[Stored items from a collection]

* * * * * * *

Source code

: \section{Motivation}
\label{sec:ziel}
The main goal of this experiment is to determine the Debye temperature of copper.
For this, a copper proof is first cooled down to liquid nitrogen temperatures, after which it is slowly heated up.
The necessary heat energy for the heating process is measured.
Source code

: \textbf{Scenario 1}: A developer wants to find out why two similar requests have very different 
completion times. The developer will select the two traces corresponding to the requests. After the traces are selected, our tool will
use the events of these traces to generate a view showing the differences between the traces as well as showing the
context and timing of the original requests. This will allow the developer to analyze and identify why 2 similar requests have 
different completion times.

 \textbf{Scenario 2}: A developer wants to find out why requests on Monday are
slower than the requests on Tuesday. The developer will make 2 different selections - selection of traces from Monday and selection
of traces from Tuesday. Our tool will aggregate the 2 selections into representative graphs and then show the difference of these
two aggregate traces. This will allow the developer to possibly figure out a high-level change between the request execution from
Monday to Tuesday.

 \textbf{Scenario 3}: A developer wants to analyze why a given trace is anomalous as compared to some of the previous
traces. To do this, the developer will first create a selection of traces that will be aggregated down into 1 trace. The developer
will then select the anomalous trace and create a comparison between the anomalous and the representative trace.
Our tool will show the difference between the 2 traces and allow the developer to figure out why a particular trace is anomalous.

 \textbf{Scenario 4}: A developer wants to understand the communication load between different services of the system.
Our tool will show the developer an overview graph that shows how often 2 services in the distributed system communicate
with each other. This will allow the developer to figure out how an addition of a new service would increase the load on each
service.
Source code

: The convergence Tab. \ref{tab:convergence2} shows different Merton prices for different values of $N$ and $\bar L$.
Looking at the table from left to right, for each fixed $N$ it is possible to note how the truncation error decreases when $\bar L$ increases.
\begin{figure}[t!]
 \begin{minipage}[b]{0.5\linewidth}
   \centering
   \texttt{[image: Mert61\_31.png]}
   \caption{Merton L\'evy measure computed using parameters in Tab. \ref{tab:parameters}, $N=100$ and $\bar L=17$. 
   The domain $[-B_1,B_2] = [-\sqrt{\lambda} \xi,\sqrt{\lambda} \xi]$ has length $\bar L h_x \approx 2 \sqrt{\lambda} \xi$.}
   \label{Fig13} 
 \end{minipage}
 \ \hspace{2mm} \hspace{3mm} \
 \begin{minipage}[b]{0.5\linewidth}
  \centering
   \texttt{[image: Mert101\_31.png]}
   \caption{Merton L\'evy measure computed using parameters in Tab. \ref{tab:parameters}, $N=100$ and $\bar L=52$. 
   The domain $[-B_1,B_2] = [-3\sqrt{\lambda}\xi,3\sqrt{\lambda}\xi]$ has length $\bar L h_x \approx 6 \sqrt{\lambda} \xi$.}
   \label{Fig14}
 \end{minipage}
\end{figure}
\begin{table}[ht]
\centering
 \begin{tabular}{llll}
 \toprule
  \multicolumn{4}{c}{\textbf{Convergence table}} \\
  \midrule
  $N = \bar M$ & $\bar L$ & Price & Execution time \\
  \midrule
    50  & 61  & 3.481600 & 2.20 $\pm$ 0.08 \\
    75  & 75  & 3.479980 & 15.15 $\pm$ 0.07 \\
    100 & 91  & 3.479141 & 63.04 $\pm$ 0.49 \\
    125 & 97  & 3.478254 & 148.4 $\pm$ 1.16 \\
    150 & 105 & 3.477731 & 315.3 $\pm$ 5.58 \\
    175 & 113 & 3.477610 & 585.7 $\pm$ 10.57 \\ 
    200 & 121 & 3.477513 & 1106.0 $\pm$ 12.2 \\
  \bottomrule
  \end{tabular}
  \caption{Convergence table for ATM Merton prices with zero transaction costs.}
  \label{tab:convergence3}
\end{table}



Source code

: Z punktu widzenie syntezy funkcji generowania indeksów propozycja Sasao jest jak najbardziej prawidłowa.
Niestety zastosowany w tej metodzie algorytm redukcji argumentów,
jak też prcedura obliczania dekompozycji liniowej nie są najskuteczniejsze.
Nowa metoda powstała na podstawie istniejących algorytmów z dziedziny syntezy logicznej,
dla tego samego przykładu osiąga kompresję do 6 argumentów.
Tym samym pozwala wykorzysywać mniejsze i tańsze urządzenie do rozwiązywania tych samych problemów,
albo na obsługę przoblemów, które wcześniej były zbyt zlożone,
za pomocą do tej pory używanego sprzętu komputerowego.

* * * * * * *

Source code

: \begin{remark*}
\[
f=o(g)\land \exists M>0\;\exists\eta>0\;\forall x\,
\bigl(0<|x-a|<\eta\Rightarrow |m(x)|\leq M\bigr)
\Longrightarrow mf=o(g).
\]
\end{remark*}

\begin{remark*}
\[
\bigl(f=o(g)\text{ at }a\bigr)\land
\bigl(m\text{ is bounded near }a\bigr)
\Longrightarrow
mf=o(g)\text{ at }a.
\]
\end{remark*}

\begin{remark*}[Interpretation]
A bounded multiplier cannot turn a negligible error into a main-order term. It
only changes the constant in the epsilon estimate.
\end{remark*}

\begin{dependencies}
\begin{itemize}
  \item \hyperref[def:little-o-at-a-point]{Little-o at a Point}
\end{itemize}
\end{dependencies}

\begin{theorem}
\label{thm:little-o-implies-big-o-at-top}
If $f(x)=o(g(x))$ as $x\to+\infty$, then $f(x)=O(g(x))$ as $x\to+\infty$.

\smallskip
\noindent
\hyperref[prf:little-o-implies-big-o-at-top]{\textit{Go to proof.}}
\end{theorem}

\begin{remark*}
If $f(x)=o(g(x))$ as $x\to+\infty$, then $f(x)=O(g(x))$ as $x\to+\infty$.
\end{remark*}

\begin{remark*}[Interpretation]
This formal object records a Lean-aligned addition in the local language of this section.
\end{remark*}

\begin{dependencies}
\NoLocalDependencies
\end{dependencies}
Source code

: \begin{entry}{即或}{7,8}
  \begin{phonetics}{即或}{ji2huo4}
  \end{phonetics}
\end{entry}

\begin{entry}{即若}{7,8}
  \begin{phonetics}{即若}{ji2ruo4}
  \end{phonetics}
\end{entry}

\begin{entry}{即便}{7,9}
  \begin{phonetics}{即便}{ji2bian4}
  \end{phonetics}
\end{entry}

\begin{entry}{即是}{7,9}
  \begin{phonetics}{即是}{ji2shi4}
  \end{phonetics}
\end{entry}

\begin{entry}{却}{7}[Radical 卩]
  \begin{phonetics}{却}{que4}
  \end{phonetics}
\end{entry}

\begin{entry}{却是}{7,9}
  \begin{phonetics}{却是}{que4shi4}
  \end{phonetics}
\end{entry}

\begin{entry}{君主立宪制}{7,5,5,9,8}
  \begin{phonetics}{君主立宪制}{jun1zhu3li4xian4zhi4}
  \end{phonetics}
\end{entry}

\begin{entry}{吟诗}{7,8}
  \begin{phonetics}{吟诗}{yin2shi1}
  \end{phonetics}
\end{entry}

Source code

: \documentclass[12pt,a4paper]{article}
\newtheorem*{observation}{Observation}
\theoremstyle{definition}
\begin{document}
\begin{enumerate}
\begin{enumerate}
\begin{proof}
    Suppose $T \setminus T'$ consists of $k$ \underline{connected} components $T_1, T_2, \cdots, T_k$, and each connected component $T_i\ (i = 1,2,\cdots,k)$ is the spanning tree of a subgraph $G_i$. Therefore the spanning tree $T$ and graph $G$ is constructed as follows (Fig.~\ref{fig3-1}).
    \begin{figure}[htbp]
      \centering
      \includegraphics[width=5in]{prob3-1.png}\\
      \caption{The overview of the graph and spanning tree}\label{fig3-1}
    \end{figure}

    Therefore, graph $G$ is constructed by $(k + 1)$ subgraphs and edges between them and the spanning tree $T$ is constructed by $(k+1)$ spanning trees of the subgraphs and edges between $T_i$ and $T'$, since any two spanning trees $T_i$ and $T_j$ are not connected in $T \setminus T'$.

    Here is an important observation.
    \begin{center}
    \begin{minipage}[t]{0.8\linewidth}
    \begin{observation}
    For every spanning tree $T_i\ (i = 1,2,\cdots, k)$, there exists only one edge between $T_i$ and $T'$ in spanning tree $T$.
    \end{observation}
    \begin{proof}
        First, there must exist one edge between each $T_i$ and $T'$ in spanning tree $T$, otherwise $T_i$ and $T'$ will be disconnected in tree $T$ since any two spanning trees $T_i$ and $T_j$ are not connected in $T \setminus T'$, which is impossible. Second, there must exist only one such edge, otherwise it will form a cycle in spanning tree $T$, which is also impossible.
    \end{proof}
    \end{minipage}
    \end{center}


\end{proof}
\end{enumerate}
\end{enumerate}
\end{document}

* * * * * * *

> **EXERCISE AIM**
Whenever the word "exists" shows up in a line of the entries above, copy that line.

> **EXERCISE RESULT**
f=o(g)\land \exists M>0\;\exists\eta>0\;\forall x\,
    For every spanning tree $T_i\ (i = 1,2,\cdots, k)$, there exists only one edge between $T_i$ and $T'$ in spanning tree $T$.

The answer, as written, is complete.